▸ To do
Return the full listing word for word, but drop every picture from it.

(The data Opens)

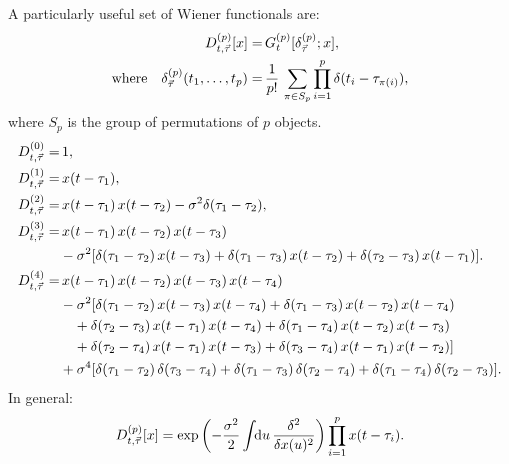 \documentclass[12pt]{article}
\theoremstyle{slplain}
\theoremstyle{sldefinition}
\theoremstyle{remark}
\begin{document}
A particularly useful set of Wiener functionals are:
%
\begin{equation}\label{eq:wienerdelta}
  \begin{aligned}
    D^{(p)}_{t,\vec{\tau}}[x] =& \, G^{(p)}_t[\delta^{(p)}_{\vec{\tau}};x], \\ \text{where}\quad
    \delta^{(p)}_{\vec{\tau}}(t_1,\ldots,t_p) =& \, \frac{1}{p!}\,\sum_{\pi\in S_p} \prod_{i=1}^p \delta(t_i-\tau_{\pi(i)}),
  \end{aligned}
\end{equation}
%
where $S_p$ is the group of permutations of $p$ objects.
\eg
%
\begin{equation}\label{eq:wienerdeltaex}
  \begin{aligned}
    D^{(0)}_{t,\vec{\tau}} =&\, 1, \\
    D^{(1)}_{t,\vec{\tau}} =&\, x(t-\tau_1), \\
    D^{(2)}_{t,\vec{\tau}} =&\, x(t-\tau_1)\,x(t-\tau_2) - \sigma^2\delta(\tau_1-\tau_2), \\
    D^{(3)}_{t,\vec{\tau}} =&\, x(t-\tau_1)\,x(t-\tau_2)\,x(t-\tau_3) \\& - \sigma^2 [\delta(\tau_1-\tau_2)\,x(t-\tau_3) + \delta(\tau_1-\tau_3)\,x(t-\tau_2) + \delta(\tau_2-\tau_3)\,x(t-\tau_1) ]. \\
    D^{(4)}_{t,\vec{\tau}} =&\, x(t-\tau_1)\,x(t-\tau_2)\,x(t-\tau_3)\,x(t-\tau_4) \\& - \sigma^2 [\delta(\tau_1-\tau_2)\,x(t-\tau_3)\,x(t-\tau_4) + \delta(\tau_1-\tau_3)\,x(t-\tau_2)\,x(t-\tau_4) \\&\quad + \delta(\tau_2-\tau_3)\,x(t-\tau_1)\,x(t-\tau_4) + \delta(\tau_1-\tau_4)\,x(t-\tau_2)\,x(t-\tau_3) \\&\quad + \delta(\tau_2-\tau_4)\,x(t-\tau_1)\,x(t-\tau_3) +     \delta(\tau_3-\tau_4)\,x(t-\tau_1)\,x(t-\tau_2) ] \\& + \sigma^4 [ \delta(\tau_1-\tau_2)\,\delta(\tau_3-\tau_4) + \delta(\tau_1-\tau_3)\,\delta(\tau_2-\tau_4) + \delta(\tau_1-\tau_4)\,\delta(\tau_2-\tau_3) ].
  \end{aligned}
\end{equation}
%
In general:
%
\begin{equation}\label{eq:wienerdeltagen}
  D\rp{p}_{t,\vec{\tau}}[x] = \exp\prn{-\frac{\sigma^2}{2}\intd{u}\fdf{^2}{x(u)^2}} \prod_{i=1}^p x(t-\tau_i).
\end{equation}
%
\end{document}
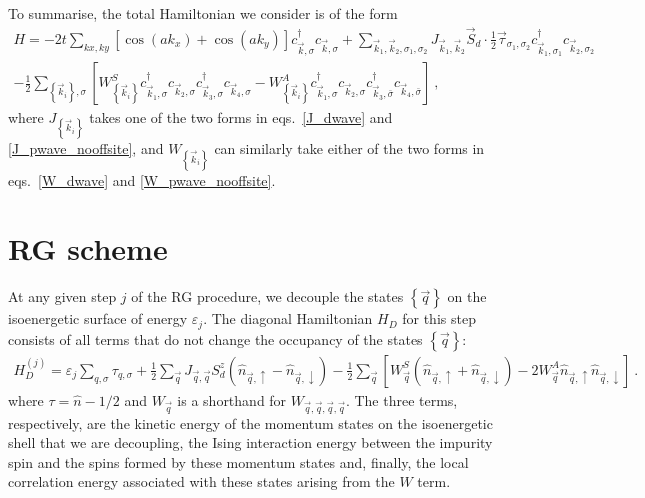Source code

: \documentclass{revtex4-2}
\begin{document}
To summarise, the total Hamiltonian we consider is of the form
\begin{equation}\begin{aligned}\label{hamiltonian}
	H = -2t\sum_{kx,k y}\left[\cos(ak_x) + \cos(ak_y)\right] c^\dagger_{\vec k,\sigma}c_{\vec k,\sigma} + \sum_{\vec k_1, \vec k_2, \sigma_1, \sigma_2} J_{\vec k_1, \vec k_2} \vec{S}_d\cdot\frac{1}{2}\vec{\tau}_{\sigma_1,\sigma_2} c^\dagger_{\vec k_1,\sigma_1}c_{\vec k_2,\sigma_2} \\
	-\frac{1}{2}\sum_{\left\{ \vec k_i \right\},\sigma}\left[W^S_{\left\{\vec k_i\right\}} c^\dagger_{\vec k_1,\sigma}c_{\vec k_2,\sigma}c^\dagger_{\vec k_3,\sigma}c_{\vec k_4,\sigma} - W^A_{\left\{\vec k_i\right\}} c^\dagger_{\vec k_1,\sigma}c_{\vec k_2,\sigma}c^\dagger_{\vec k_3,\bar\sigma}c_{\vec k_4,\bar\sigma}\right]~,
\end{aligned}\end{equation}
where \(J_{\left\{ \vec k_i \right\} }\) takes one of the two forms in eqs.~\ref{J_dwave} and \ref{J_pwave_nooffsite}, and \(W_{\left\{\vec k_i\right\}}\) can similarly take either of the two forms in eqs.~\ref{W_dwave} and \ref{W_pwave_nooffsite}. 

\section{RG scheme}
At any given step \(j\) of the RG procedure, we decouple the states \(\left\{ \vec q \right\} \) on the isoenergetic surface of energy \(\varepsilon_j\). The diagonal Hamiltonian \(H_D\) for this step consists of all terms that do not change the occupancy of the states \(\left\{\vec q\right\}\):
\begin{equation}\begin{aligned}
	H_D^{(j)} = \varepsilon_j\sum_{q,\sigma}\tau_{q,\sigma} + \frac{1}{2}\sum_{\vec q}J_{\vec q, \vec q}S_d^z\left(\hat n_{\vec q, \uparrow} - \hat n_{\vec q, \downarrow}\right) - \frac{1}{2}\sum_{\vec q}\left[W^S_{\vec q}\left(\hat n_{\vec q, \uparrow} + \hat n_{\vec q, \downarrow}\right) - 2W^A_{\vec q}\hat n_{\vec q, \uparrow}\hat n_{\vec q, \downarrow}\right]~.
\end{aligned}\end{equation}
where \(\tau = \hat n - 1/2\) and \(W_{\vec q}\) is a shorthand for \(W_{\vec q,\vec q,\vec q,\vec q}\). The three terms, respectively, are the kinetic energy of the momentum states on the isoenergetic shell that we are decoupling, the Ising interaction energy between the impurity spin and the spins formed by these momentum states and, finally, the local correlation energy associated with these states arising from the \(W\) term.
\end{document}
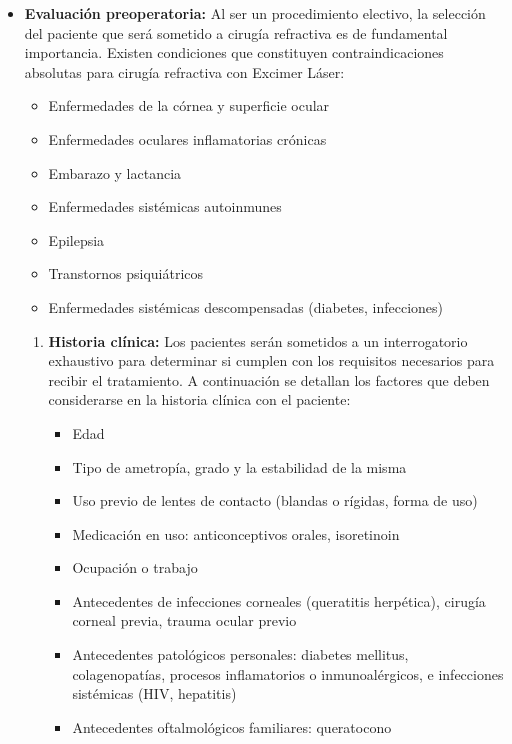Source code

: \begin{itemize}
\begin{itemize}
    \end{itemize}
    \item \textbf{Evaluación preoperatoria: }Al ser un procedimiento electivo, la selección del paciente que será sometido a cirugía refractiva es de fundamental importancia. Existen condiciones que constituyen contraindicaciones absolutas para cirugía refractiva con Excimer Láser:
    \begin{itemize}
        \item Enfermedades de la córnea y superficie ocular
        \item Enfermedades oculares inflamatorias crónicas
        \item Embarazo y lactancia
        \item Enfermedades sistémicas autoinmunes
        \item Epilepsia
        \item Transtornos psiquiátricos
        \item Enfermedades sistémicas descompensadas (diabetes, infecciones)
    \end{itemize}
    \begin{enumerate}
        \item \textbf{Historia clínica: }Los pacientes serán sometidos a un interrogatorio exhaustivo para determinar si cumplen con los requisitos necesarios para recibir el tratamiento. A continuación se detallan los factores que deben considerarse en la historia clínica con el paciente:
        \begin{itemize}
            \item Edad
            \item Tipo de ametropía, grado y la estabilidad de la misma
            \item Uso previo de lentes de contacto (blandas o rígidas, forma de uso)
            \item Medicación en uso: anticonceptivos orales, isoretinoin
            \item Ocupación o trabajo
            \item Antecedentes de infecciones corneales (queratitis herpética), cirugía corneal previa, trauma ocular previo
            \item Antecedentes patológicos personales: diabetes mellitus, colagenopatías, procesos inflamatorios o inmunoalérgicos, e infecciones sistémicas (HIV, hepatitis)
            \item Antecedentes oftalmológicos familiares: queratocono 
        \end{itemize}

\end{enumerate}
\end{itemize}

(The data Closes)

▸ Exercise output
 \documentclass[12pt]{article}
\theoremstyle{slplain}
\theoremstyle{sldefinition}
\theoremstyle{remark}
\begin{document}
A particularly useful set of Wiener functionals are:
%
\begin{equation}\label{eq:wienerdelta}
  \begin{aligned}
    D^{(p)}_{t,\vec{\tau}}[x] =& \, G^{(p)}_t[\delta^{(p)}_{\vec{\tau}};x], \\ \text{where}\quad
    \delta^{(p)}_{\vec{\tau}}(t_1,\ldots,t_p) =& \, \frac{1}{p!}\,\sum_{\pi\in S_p} \prod_{i=1}^p \delta(t_i-\tau_{\pi(i)}),
  \end{aligned}
\end{equation}
%
where $S_p$ is the group of permutations of $p$ objects.
\eg
%
\begin{equation}\label{eq:wienerdeltaex}
  \begin{aligned}
    D^{(0)}_{t,\vec{\tau}} =&\, 1, \\
    D^{(1)}_{t,\vec{\tau}} =&\, x(t-\tau_1), \\
    D^{(2)}_{t,\vec{\tau}} =&\, x(t-\tau_1)\,x(t-\tau_2) - \sigma^2\delta(\tau_1-\tau_2), \\
    D^{(3)}_{t,\vec{\tau}} =&\, x(t-\tau_1)\,x(t-\tau_2)\,x(t-\tau_3) \\& - \sigma^2 [\delta(\tau_1-\tau_2)\,x(t-\tau_3) + \delta(\tau_1-\tau_3)\,x(t-\tau_2) + \delta(\tau_2-\tau_3)\,x(t-\tau_1) ]. \\
    D^{(4)}_{t,\vec{\tau}} =&\, x(t-\tau_1)\,x(t-\tau_2)\,x(t-\tau_3)\,x(t-\tau_4) \\& - \sigma^2 [\delta(\tau_1-\tau_2)\,x(t-\tau_3)\,x(t-\tau_4) + \delta(\tau_1-\tau_3)\,x(t-\tau_2)\,x(t-\tau_4) \\&\quad + \delta(\tau_2-\tau_3)\,x(t-\tau_1)\,x(t-\tau_4) + \delta(\tau_1-\tau_4)\,x(t-\tau_2)\,x(t-\tau_3) \\&\quad + \delta(\tau_2-\tau_4)\,x(t-\tau_1)\,x(t-\tau_3) +     \delta(\tau_3-\tau_4)\,x(t-\tau_1)\,x(t-\tau_2) ] \\& + \sigma^4 [ \delta(\tau_1-\tau_2)\,\delta(\tau_3-\tau_4) + \delta(\tau_1-\tau_3)\,\delta(\tau_2-\tau_4) + \delta(\tau_1-\tau_4)\,\delta(\tau_2-\tau_3) ].
  \end{aligned}
\end{equation}
%
In general:
%
\begin{equation}\label{eq:wienerdeltagen}
  D\rp{p}_{t,\vec{\tau}}[x] = \exp\prn{-\frac{\sigma^2}{2}\intd{u}\fdf{^2}{x(u)^2}} \prod_{i=1}^p x(t-\tau_i).
\end{equation}
%
\end{document}
Source code

: \documentclass{revtex4-2}
\begin{document}
To summarise, the total Hamiltonian we consider is of the form
\begin{equation}\begin{aligned}\label{hamiltonian}
	H = -2t\sum_{kx,k y}\left[\cos(ak_x) + \cos(ak_y)\right] c^\dagger_{\vec k,\sigma}c_{\vec k,\sigma} + \sum_{\vec k_1, \vec k_2, \sigma_1, \sigma_2} J_{\vec k_1, \vec k_2} \vec{S}_d\cdot\frac{1}{2}\vec{\tau}_{\sigma_1,\sigma_2} c^\dagger_{\vec k_1,\sigma_1}c_{\vec k_2,\sigma_2} \\
	-\frac{1}{2}\sum_{\left\{ \vec k_i \right\},\sigma}\left[W^S_{\left\{\vec k_i\right\}} c^\dagger_{\vec k_1,\sigma}c_{\vec k_2,\sigma}c^\dagger_{\vec k_3,\sigma}c_{\vec k_4,\sigma} - W^A_{\left\{\vec k_i\right\}} c^\dagger_{\vec k_1,\sigma}c_{\vec k_2,\sigma}c^\dagger_{\vec k_3,\bar\sigma}c_{\vec k_4,\bar\sigma}\right]~,
\end{aligned}\end{equation}
where \(J_{\left\{ \vec k_i \right\} }\) takes one of the two forms in eqs.~\ref{J_dwave} and \ref{J_pwave_nooffsite}, and \(W_{\left\{\vec k_i\right\}}\) can similarly take either of the two forms in eqs.~\ref{W_dwave} and \ref{W_pwave_nooffsite}. 

\section{RG scheme}
At any given step \(j\) of the RG procedure, we decouple the states \(\left\{ \vec q \right\} \) on the isoenergetic surface of energy \(\varepsilon_j\). The diagonal Hamiltonian \(H_D\) for this step consists of all terms that do not change the occupancy of the states \(\left\{\vec q\right\}\):
\begin{equation}\begin{aligned}
	H_D^{(j)} = \varepsilon_j\sum_{q,\sigma}\tau_{q,\sigma} + \frac{1}{2}\sum_{\vec q}J_{\vec q, \vec q}S_d^z\left(\hat n_{\vec q, \uparrow} - \hat n_{\vec q, \downarrow}\right) - \frac{1}{2}\sum_{\vec q}\left[W^S_{\vec q}\left(\hat n_{\vec q, \uparrow} + \hat n_{\vec q, \downarrow}\right) - 2W^A_{\vec q}\hat n_{\vec q, \uparrow}\hat n_{\vec q, \downarrow}\right]~.
\end{aligned}\end{equation}
where \(\tau = \hat n - 1/2\) and \(W_{\vec q}\) is a shorthand for \(W_{\vec q,\vec q,\vec q,\vec q}\). The three terms, respectively, are the kinetic energy of the momentum states on the isoenergetic shell that we are decoupling, the Ising interaction energy between the impurity spin and the spins formed by these momentum states and, finally, the local correlation energy associated with these states arising from the \(W\) term.
\end{document}
Source code

: \begin{itemize}
\begin{itemize}
    \end{itemize}
    \item \textbf{Evaluación preoperatoria: }Al ser un procedimiento electivo, la selección del paciente que será sometido a cirugía refractiva es de fundamental importancia. Existen condiciones que constituyen contraindicaciones absolutas para cirugía refractiva con Excimer Láser:
    \begin{itemize}
        \item Enfermedades de la córnea y superficie ocular
        \item Enfermedades oculares inflamatorias crónicas
        \item Embarazo y lactancia
        \item Enfermedades sistémicas autoinmunes
        \item Epilepsia
        \item Transtornos psiquiátricos
        \item Enfermedades sistémicas descompensadas (diabetes, infecciones)
    \end{itemize}
    \begin{enumerate}
        \item \textbf{Historia clínica: }Los pacientes serán sometidos a un interrogatorio exhaustivo para determinar si cumplen con los requisitos necesarios para recibir el tratamiento. A continuación se detallan los factores que deben considerarse en la historia clínica con el paciente:
        \begin{itemize}
            \item Edad
            \item Tipo de ametropía, grado y la estabilidad de la misma
            \item Uso previo de lentes de contacto (blandas o rígidas, forma de uso)
            \item Medicación en uso: anticonceptivos orales, isoretinoin
            \item Ocupación o trabajo
            \item Antecedentes de infecciones corneales (queratitis herpética), cirugía corneal previa, trauma ocular previo
            \item Antecedentes patológicos personales: diabetes mellitus, colagenopatías, procesos inflamatorios o inmunoalérgicos, e infecciones sistémicas (HIV, hepatitis)
            \item Antecedentes oftalmológicos familiares: queratocono 
        \end{itemize}

\end{enumerate}
\end{itemize}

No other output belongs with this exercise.